**Exercise description:**
Among the entries that follow, find every line with the word "updates" and list it.

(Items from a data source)
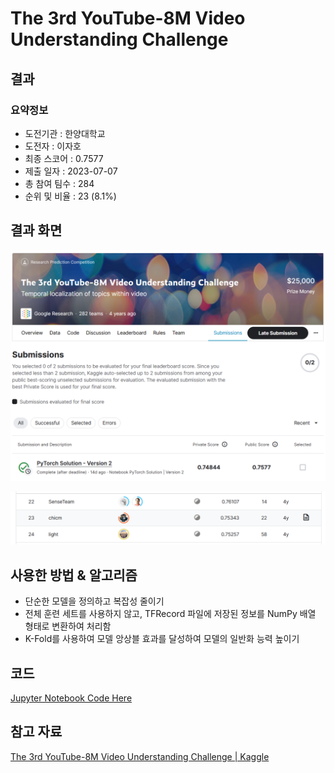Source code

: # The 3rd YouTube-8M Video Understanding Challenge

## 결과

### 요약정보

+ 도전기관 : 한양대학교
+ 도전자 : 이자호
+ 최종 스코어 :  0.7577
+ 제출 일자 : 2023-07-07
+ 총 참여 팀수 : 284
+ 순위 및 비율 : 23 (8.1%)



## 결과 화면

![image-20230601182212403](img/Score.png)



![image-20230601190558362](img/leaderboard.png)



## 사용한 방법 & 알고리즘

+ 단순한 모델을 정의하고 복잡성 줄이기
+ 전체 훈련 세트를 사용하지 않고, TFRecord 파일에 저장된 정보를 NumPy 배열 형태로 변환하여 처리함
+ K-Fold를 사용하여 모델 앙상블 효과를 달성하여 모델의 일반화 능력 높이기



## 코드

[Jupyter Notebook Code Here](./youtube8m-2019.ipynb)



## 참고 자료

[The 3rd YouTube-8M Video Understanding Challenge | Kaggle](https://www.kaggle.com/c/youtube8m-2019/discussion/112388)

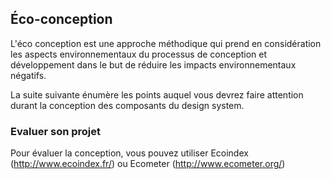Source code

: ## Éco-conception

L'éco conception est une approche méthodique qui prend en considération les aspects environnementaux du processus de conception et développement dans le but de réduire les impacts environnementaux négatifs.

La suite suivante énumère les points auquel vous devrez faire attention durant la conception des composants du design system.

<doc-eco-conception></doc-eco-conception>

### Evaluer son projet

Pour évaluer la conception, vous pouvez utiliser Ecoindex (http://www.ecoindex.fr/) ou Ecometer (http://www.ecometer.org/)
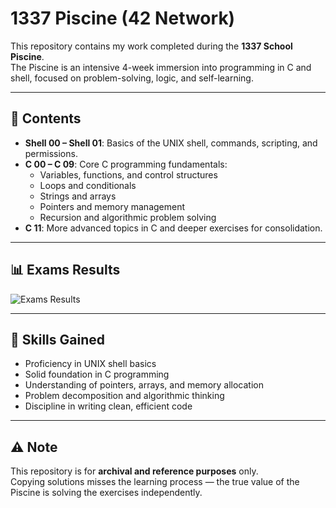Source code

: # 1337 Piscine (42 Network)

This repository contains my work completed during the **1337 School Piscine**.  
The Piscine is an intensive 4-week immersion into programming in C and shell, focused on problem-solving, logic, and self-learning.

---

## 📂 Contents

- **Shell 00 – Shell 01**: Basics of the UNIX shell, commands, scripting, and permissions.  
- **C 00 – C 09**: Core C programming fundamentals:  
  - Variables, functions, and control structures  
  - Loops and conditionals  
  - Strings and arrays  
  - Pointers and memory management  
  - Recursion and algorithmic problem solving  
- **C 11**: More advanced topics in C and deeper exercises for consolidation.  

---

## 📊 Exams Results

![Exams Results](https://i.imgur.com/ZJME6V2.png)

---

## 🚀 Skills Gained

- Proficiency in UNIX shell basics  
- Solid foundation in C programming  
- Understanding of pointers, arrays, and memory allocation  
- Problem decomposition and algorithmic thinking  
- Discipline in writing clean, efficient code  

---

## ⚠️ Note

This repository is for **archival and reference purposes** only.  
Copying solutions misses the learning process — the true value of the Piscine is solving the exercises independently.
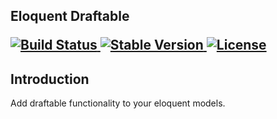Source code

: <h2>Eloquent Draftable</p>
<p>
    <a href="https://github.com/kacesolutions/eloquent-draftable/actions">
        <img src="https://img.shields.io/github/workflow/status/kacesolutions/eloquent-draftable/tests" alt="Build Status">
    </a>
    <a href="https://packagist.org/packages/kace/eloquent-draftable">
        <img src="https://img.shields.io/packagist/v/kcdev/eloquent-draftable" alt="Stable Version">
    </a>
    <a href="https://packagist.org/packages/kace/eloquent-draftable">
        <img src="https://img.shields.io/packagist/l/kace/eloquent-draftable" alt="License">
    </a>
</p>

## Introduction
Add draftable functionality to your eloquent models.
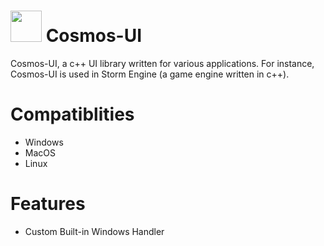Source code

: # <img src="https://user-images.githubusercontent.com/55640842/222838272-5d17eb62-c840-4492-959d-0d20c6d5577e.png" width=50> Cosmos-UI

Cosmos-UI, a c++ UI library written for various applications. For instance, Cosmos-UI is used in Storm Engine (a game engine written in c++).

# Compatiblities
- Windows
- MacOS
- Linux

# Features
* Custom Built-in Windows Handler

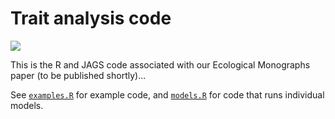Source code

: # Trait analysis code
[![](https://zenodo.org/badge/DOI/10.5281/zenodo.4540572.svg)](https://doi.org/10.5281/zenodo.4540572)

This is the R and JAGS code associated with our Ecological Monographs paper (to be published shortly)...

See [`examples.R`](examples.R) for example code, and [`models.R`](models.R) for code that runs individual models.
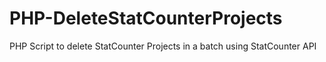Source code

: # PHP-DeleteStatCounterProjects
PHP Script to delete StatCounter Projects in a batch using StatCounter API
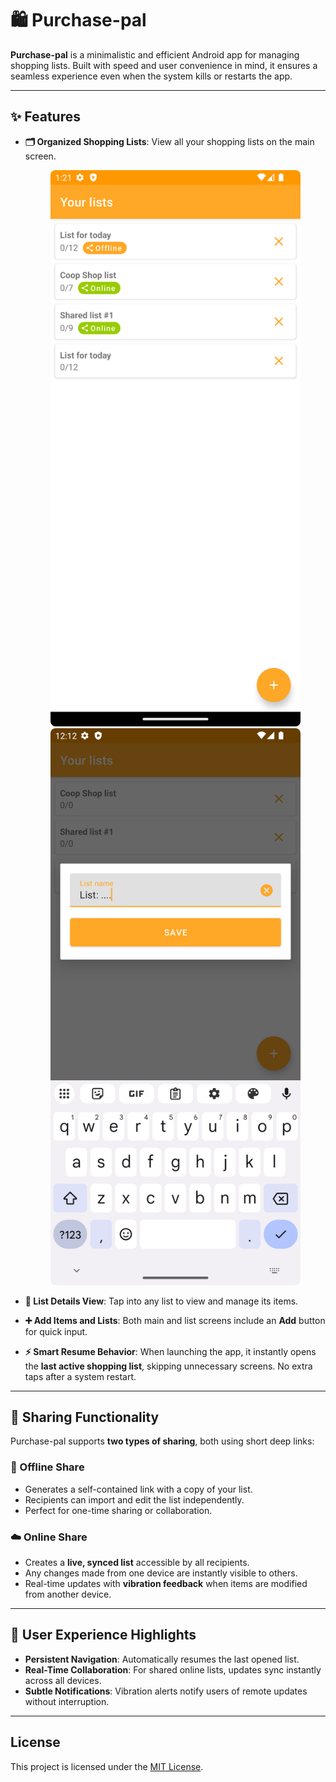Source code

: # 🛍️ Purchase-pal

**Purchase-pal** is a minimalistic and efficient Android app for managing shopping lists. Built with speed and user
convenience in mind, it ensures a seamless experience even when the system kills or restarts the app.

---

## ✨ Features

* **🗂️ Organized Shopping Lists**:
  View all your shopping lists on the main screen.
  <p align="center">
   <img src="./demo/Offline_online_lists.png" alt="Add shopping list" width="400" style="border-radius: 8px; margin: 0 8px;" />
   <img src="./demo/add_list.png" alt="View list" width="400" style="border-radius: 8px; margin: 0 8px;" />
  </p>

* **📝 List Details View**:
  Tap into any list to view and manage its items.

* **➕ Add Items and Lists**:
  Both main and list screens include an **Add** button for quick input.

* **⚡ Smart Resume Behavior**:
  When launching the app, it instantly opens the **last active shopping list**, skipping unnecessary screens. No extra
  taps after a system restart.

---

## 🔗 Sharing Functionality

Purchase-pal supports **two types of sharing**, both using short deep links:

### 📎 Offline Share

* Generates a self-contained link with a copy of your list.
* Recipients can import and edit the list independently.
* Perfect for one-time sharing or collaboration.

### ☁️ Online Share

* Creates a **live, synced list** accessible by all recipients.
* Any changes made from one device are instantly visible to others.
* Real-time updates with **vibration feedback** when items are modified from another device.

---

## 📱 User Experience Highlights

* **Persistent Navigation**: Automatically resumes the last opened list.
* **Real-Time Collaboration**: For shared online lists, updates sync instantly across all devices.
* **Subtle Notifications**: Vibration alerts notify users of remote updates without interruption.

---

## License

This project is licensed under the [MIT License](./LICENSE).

**Exercise solution:**
* Real-time updates with **vibration feedback** when items are modified from another device.
* **Real-Time Collaboration**: For shared online lists, updates sync instantly across all devices.
* **Subtle Notifications**: Vibration alerts notify users of remote updates without interruption.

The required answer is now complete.